Two different certified agreements applied at various stages of the taxpayer's employment in the part-time administrative position.
A certified agreement also applied to the taxpayer in the casual teaching position. This agreement was different to the certified agreements which applied to the taxpayer's employment as a part-time administrative assistant.
In relation to the taxpayer's employment as a part-time administrative assistant with the employer, the relevant state law required the employer to make superannuation contributions to a defined benefit superannuation scheme.
The employer obtained the requisite benefit certificate under section 22 of the SGAA in relation to the defined benefit superannuation scheme for the quarters in question.
In relation to the taxpayer's casual teaching position with the employer, neither the contract of employment nor the certified agreement required the employer to make superannuation contributions for the taxpayer.
The employer made contributions to an accumulation fund, at the rate of 9% of the taxpayer's ordinary time earnings from the taxpayer's casual teaching position for those months in which the taxpayer was paid more than $450 in a month for their casual work.
Reasons for Decision
Under the SGAA, an employer will have a liability to the SGC if the employer does not reduce its charge percentage to nil in respect of an employee.

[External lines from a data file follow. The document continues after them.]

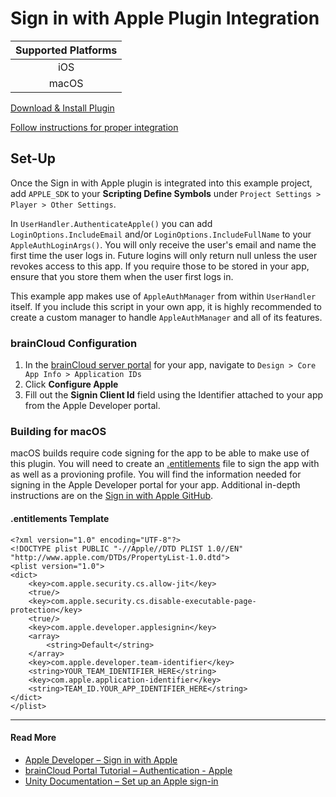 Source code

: # Sign in with Apple Plugin Integration

| Supported Platforms |
| :-----------------: |
| iOS                 |
| macOS               |

[Download & Install Plugin](https://github.com/lupidan/apple-signin-unity)

[Follow instructions for proper integration](https://github.com/lupidan/apple-signin-unity#installation)

## Set-Up

Once the Sign in with Apple plugin is integrated into this example project, add `APPLE_SDK` to your **Scripting Define Symbols** under `Project Settings > Player > Other Settings`.

In `UserHandler.AuthenticateApple()` you can add `LoginOptions.IncludeEmail` and/or `LoginOptions.IncludeFullName` to your `AppleAuthLoginArgs()`. You will only receive the user's email and name the first time the user logs in. Future logins will only return null unless the user revokes access to this app. If you require those to be stored in your app, ensure that you store them when the user first logs in.

This example app makes use of `AppleAuthManager` from within `UserHandler` itself. If you include this script in your own app, it is highly recommended to create a custom manager to handle `AppleAuthManager` and all of its features.

### brainCloud Configuration

1. In the [brainCloud server portal](https://portal.braincloudservers.com/) for your app, navigate to `Design > Core App Info > Application IDs`
2. Click **Configure Apple**
3. Fill out the **Signin Client Id** field using the Identifier attached to your app from the Apple Developer portal.

### Building for macOS

macOS builds require code signing for the app to be able to make use of this plugin. You will need to create an [.entitlements](./Apple.md#entitlements-template) file to sign the app with as well as a provioning profile. You will find the information needed for signing in the Apple Developer portal for your app. Additional in-depth instructions are on the [Sign in with Apple GitHub](https://github.com/lupidan/apple-signin-unity/blob/master/docs/macOS_NOTES.md).

#### .entitlements Template

```
<?xml version="1.0" encoding="UTF-8"?>
<!DOCTYPE plist PUBLIC "-//Apple//DTD PLIST 1.0//EN" "http://www.apple.com/DTDs/PropertyList-1.0.dtd">
<plist version="1.0">
<dict>
	<key>com.apple.security.cs.allow-jit</key>
	<true/>
	<key>com.apple.security.cs.disable-executable-page-protection</key>
	<true/>
	<key>com.apple.developer.applesignin</key>
	<array>
		<string>Default</string>
	</array>
	<key>com.apple.developer.team-identifier</key>
	<string>YOUR_TEAM_IDENTIFIER_HERE</string>
	<key>com.apple.application-identifier</key>
	<string>TEAM_ID.YOUR_APP_IDENTIFIER_HERE</string>
</dict>
</plist>
```

---

#### Read More

- [Apple Developer – Sign in with Apple](https://developer.apple.com/sign-in-with-apple/get-started/)
- [brainCloud Portal Tutorial – Authentication - Apple](https://getbraincloud.com/apidocs/portal-usage/authentication-apple/)
- [Unity Documentation – Set up an Apple sign-in](https://docs.unity.com/authentication/en/manual/set-up-apple-signin)
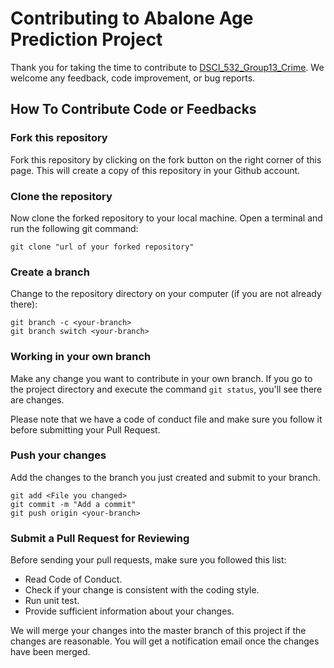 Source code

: # Contributing to Abalone Age Prediction Project

Thank you for taking the time to contribute to [DSCI_532_Group13_Crime](https://github.com/UBC-MDS/DSCI_532_Group13_Crime). We welcome any feedback, code improvement, or bug reports.

## How To Contribute Code or Feedbacks

### Fork this repository
Fork this repository by clicking on the fork button on the right corner of this page.
This will create a copy of this repository in your Github account.

### Clone the repository
Now clone the forked repository to your local machine. Open a terminal and run the following git command:

```
git clone "url of your forked repository"
```

### Create a branch
Change to the repository directory on your computer (if you are not already there):

```
git branch -c <your-branch>
git branch switch <your-branch>
```
### Working in your own branch
Make any change you want to contribute in your own branch. If you go to the project directory and execute the command `git status`, you'll see there are changes.

Please note that we have a code of conduct file and make sure you follow it before submitting your Pull Request. 

### Push your changes
Add the changes to the branch you just created and submit to your branch.

```
git add <File you changed>
git commit -m "Add a commit"
git push origin <your-branch>
```

### Submit a Pull Request for Reviewing

Before sending your pull requests, make sure you followed this list:

- Read Code of Conduct.
- Check if your change is consistent with the coding style.
- Run unit test.
- Provide sufficient information about your changes.

We will merge your changes into the master branch of this project if the changes are reasonable. You will get a notification email once the changes have been merged.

The employer can reduce its charge percentage to nil and therefore avoid a liability to the SGC by making sufficient superannuation contributions to a complying superannuation fund or retirement savings account (RSA) by the relevant cut-off dates in the SGAA.
Where an employer makes a contribution to a defined benefit superannuation scheme in respect of an employee, the employer's charge percentage in respect of the employee is reduced under section 22 of the SGAA. The reduction is calculated by reference to the notional employer contribution rate (NECR) specified on the benefit certificate obtained by the employer in relation to the scheme.

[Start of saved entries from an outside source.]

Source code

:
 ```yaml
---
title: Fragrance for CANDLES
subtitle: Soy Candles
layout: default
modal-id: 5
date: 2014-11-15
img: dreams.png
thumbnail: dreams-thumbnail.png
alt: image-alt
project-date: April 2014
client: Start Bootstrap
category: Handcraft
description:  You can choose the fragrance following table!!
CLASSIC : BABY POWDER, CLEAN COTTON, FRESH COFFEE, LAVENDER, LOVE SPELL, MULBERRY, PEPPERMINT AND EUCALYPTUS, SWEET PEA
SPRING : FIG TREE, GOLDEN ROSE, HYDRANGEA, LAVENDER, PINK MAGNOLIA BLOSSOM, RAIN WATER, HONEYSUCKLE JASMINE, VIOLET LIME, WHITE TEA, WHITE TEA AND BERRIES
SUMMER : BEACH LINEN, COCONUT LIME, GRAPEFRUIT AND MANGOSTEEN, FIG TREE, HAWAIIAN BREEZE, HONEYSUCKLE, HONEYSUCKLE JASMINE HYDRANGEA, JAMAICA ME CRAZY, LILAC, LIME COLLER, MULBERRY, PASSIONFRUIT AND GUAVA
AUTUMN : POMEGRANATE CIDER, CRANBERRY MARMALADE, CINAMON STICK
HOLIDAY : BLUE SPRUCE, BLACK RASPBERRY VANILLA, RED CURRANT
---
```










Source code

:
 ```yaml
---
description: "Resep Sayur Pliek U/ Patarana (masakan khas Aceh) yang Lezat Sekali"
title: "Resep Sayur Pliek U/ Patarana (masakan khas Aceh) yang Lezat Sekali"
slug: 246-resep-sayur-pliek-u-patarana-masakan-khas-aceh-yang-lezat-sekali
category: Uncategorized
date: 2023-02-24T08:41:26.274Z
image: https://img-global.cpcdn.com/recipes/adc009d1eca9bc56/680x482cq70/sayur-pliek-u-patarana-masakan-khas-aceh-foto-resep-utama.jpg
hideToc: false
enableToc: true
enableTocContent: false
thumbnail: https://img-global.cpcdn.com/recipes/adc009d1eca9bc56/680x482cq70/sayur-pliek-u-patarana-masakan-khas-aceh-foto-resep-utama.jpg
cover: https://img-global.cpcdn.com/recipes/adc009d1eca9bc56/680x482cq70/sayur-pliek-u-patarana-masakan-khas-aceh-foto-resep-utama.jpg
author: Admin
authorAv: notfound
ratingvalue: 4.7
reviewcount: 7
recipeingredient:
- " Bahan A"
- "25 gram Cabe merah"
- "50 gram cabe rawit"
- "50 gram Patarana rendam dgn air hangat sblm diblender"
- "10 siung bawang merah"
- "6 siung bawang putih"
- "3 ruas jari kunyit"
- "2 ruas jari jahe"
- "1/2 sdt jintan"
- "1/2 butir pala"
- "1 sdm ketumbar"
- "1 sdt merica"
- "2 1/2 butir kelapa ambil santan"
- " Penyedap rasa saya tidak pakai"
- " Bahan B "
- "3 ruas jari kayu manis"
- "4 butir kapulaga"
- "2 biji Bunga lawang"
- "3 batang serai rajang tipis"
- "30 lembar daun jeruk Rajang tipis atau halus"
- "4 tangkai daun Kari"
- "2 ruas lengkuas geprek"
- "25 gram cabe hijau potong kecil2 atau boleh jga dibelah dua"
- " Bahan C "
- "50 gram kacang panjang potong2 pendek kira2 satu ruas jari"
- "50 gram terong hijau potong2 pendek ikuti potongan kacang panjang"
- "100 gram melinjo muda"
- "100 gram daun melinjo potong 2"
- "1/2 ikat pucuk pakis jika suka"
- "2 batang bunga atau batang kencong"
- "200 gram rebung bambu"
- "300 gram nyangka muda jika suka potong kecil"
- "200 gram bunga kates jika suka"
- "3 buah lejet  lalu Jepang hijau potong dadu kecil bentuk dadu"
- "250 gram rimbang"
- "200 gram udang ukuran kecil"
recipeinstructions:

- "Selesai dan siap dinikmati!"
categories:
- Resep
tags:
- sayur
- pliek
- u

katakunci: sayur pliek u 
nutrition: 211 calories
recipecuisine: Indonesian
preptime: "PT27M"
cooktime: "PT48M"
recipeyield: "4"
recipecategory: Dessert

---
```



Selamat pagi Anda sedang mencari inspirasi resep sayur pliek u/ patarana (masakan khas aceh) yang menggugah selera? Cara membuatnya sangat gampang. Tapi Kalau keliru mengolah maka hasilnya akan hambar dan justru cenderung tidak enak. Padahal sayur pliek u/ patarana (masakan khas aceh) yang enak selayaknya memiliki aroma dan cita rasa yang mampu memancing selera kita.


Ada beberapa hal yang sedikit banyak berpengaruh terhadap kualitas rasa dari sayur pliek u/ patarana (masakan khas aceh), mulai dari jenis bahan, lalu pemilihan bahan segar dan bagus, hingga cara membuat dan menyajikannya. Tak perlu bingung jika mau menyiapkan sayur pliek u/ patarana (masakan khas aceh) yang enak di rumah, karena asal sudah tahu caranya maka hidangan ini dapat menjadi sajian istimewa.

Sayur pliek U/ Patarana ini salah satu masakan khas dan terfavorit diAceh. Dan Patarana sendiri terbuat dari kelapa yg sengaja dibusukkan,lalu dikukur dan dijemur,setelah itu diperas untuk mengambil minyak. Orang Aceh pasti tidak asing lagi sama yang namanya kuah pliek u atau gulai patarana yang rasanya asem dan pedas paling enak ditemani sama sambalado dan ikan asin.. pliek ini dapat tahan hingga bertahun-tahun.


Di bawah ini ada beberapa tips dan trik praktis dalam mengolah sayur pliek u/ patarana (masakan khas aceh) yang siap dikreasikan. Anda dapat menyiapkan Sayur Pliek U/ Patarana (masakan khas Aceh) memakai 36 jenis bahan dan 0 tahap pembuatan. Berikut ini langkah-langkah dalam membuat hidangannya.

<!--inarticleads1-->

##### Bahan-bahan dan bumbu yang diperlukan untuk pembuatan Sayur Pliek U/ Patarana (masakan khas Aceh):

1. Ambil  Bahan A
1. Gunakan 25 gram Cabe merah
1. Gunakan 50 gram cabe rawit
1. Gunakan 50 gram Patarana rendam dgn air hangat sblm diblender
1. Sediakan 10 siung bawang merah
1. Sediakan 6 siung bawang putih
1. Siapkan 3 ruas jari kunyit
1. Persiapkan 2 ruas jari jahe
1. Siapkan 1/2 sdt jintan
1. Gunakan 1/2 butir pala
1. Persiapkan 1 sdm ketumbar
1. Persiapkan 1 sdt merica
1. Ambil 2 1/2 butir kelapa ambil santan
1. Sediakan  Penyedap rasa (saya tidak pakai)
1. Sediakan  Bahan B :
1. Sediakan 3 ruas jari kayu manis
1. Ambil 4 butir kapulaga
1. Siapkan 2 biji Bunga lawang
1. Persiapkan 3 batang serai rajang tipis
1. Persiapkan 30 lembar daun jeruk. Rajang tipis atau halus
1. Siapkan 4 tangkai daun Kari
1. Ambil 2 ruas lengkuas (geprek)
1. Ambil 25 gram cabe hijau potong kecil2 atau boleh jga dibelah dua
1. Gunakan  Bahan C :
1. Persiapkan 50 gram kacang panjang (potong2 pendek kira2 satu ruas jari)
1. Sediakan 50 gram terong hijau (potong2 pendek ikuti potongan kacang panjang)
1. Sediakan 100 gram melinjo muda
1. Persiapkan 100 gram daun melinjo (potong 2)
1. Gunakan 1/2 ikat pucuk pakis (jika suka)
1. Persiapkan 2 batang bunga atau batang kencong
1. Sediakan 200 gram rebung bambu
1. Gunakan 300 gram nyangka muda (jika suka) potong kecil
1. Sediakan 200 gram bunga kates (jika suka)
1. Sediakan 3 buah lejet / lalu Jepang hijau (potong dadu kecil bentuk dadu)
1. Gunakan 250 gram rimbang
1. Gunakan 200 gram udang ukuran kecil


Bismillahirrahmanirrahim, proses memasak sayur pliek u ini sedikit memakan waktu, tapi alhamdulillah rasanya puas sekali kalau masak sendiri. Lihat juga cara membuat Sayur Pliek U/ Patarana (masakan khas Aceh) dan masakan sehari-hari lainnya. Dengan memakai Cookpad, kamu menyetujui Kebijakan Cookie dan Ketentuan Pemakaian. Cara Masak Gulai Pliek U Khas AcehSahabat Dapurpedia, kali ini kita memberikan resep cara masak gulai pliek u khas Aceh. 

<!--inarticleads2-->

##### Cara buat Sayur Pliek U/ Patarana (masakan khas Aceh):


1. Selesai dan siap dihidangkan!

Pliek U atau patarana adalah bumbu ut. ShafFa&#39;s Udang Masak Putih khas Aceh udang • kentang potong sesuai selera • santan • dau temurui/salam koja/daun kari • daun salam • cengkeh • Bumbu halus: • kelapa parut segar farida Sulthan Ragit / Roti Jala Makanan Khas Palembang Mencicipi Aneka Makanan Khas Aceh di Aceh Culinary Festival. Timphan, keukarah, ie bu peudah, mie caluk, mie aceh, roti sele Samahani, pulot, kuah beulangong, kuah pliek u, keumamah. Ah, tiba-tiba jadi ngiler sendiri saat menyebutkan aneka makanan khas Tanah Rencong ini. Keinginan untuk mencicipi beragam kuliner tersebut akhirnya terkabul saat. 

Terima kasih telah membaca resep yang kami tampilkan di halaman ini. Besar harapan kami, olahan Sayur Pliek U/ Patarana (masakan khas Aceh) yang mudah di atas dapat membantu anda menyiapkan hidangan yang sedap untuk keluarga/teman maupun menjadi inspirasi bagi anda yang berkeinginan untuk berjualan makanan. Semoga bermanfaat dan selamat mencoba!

Where an employer makes a contribution to an RSA or a fund other than a defined benefit superannuation scheme in respect of an employee, the employer's charge percentage in respect of the employee is reduced under section 23 of the SGAA.
The SGAA defines 'employer' and 'employee' in section 12. The definition relies in part on the common law meaning of those terms (subsection 12(1) of the SGAA).
The common law relationship between an employer and an employee is contractual. In the majority of situations, there will only be a single contract of employment between an employer and an employee. However, it is possible that there can be two or more contracts of employment existing simultaneously between an employer and an employee. In Queensland Independent Education Union of Employees AND Moreton Bay College [2002] QIRC 161; 171 QGIG 329, it was held by the Queensland Industrial Relations Commission that an employer and an employee are not precluded from entering into two separate contracts of employment which operate concurrently, provided that the work performed under those contracts of employment is not regulated by the same award or industrial instrument.
In the context of the SGAA, the view that there can be two or more contracts of employment existing simultaneously between an employer and an employee means that where such a situation exists, the employer will have a separate obligation under each contract to reduce their charge percentage to nil under the SGAA to avoid a liability to the SGC. If the employer makes sufficient superannuation contributions to reduce the employer's charge percentage to nil under one contract but fails to make sufficient contributions to reduce their charge percentage to nil under the other contract, the employer will have a liability to the SGC.
In the circumstances of this case, the employee was engaged by the employer as a part-time administrative assistant. A contract of employment governed this engagement. The employee was also engaged as a casual teacher with the employer. A separate contract of employment governed this engagement. The employee was thus employed under two separate contracts of employment with the employer.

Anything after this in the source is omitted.